(DATA LISTING begins)

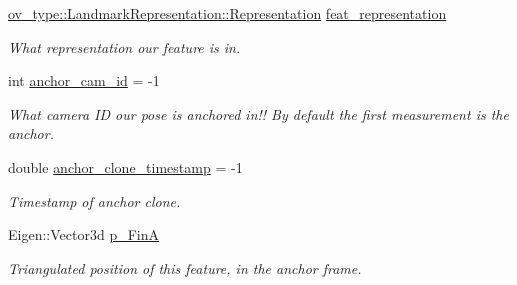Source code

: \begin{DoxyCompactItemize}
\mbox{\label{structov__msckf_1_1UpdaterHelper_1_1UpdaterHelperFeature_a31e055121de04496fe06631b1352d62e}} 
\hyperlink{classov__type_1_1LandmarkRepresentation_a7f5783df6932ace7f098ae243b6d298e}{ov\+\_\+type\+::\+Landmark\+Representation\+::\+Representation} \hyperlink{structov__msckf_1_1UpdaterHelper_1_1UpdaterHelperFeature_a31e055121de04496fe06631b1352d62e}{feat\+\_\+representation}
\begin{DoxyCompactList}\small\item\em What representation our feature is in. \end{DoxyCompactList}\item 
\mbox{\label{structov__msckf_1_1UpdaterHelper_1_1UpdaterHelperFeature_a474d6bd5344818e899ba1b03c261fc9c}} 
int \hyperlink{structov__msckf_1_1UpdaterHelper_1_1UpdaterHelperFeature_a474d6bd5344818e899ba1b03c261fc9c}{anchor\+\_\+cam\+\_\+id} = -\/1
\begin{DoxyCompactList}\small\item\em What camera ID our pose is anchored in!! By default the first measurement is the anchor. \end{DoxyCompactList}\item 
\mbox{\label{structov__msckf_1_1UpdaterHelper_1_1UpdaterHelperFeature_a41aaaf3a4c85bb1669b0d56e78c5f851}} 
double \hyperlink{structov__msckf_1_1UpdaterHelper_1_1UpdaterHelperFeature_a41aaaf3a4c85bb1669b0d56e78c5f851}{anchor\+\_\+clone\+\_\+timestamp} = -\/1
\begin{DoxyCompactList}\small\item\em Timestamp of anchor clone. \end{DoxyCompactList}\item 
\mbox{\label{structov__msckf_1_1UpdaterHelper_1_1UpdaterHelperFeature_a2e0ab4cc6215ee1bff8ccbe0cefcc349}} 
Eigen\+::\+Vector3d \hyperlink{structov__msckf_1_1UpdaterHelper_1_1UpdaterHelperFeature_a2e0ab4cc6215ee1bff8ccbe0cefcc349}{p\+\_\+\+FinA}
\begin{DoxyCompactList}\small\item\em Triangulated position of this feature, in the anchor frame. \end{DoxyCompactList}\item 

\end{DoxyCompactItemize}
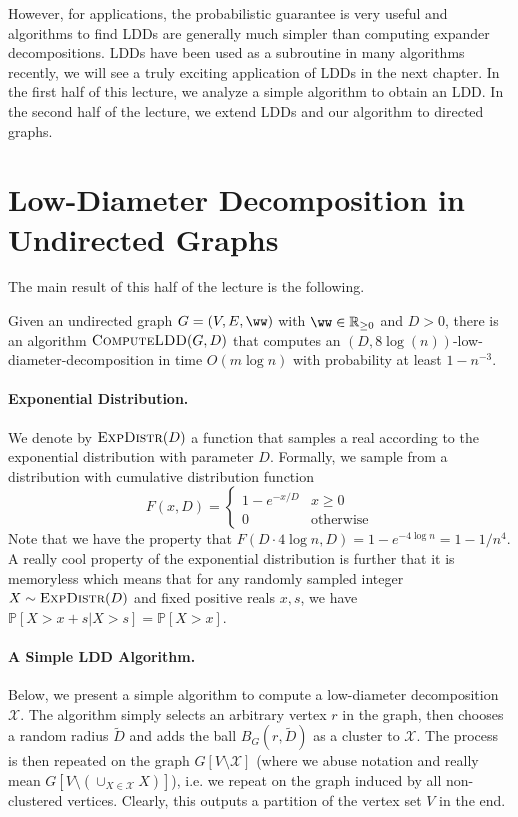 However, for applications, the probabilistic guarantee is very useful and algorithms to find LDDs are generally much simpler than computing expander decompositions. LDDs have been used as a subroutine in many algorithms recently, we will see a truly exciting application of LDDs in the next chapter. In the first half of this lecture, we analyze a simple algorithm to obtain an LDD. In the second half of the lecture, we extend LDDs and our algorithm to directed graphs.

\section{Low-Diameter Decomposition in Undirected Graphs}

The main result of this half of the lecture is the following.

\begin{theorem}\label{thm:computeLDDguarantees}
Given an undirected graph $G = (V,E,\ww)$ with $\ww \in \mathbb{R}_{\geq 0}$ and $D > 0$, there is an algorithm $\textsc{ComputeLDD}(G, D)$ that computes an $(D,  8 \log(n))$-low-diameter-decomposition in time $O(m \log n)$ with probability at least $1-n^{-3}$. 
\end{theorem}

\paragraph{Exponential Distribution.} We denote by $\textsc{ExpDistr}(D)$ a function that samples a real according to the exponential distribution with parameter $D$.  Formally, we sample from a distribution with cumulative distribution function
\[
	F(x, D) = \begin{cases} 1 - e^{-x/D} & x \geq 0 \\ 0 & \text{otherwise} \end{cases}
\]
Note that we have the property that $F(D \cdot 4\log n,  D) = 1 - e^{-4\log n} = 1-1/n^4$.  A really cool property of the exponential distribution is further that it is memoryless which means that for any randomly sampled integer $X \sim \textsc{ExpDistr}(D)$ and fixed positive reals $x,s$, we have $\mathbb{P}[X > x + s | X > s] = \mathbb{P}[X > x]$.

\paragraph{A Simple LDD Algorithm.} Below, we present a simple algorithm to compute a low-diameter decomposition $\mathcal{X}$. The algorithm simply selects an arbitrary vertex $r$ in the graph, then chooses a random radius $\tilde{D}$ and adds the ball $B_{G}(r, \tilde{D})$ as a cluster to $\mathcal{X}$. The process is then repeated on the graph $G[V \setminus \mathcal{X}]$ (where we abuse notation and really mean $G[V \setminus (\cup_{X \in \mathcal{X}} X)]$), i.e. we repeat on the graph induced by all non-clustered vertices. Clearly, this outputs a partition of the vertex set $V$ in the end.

(DATA LISTING ends)
(DATA LISTING begins)

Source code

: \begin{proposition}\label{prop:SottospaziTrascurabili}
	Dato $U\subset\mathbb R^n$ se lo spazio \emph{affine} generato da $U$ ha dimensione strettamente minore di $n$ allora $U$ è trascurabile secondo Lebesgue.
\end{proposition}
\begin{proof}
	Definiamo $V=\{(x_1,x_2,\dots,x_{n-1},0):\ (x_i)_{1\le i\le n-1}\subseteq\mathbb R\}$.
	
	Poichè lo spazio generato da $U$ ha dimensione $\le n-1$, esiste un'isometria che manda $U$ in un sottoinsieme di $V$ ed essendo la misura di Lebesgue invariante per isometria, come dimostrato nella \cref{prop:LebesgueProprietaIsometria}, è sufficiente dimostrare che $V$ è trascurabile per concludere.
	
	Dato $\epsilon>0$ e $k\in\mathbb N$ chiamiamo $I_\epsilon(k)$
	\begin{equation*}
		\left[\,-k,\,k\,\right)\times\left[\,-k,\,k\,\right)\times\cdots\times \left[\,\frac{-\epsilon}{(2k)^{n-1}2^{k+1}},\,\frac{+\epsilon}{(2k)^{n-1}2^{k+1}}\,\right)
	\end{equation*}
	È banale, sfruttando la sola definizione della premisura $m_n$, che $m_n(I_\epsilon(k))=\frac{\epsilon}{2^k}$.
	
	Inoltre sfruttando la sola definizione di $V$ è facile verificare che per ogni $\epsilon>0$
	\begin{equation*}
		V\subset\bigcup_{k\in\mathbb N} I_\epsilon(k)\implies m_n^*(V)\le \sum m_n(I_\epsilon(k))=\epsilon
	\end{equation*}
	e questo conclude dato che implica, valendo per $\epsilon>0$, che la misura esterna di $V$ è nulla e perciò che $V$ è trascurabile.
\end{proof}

(DATA LISTING ends)

WORK REQUEST:
Each line holding the word "representation" must be pulled from the records.

REPLY TO THE EXERCISE:
\hyperlink{classov__type_1_1LandmarkRepresentation_a7f5783df6932ace7f098ae243b6d298e}{ov\+\_\+type\+::\+Landmark\+Representation\+::\+Representation} \hyperlink{structov__msckf_1_1UpdaterHelper_1_1UpdaterHelperFeature_a31e055121de04496fe06631b1352d62e}{feat\+\_\+representation}
\begin{DoxyCompactList}\small\item\em What representation our feature is in. \end{DoxyCompactList}\item 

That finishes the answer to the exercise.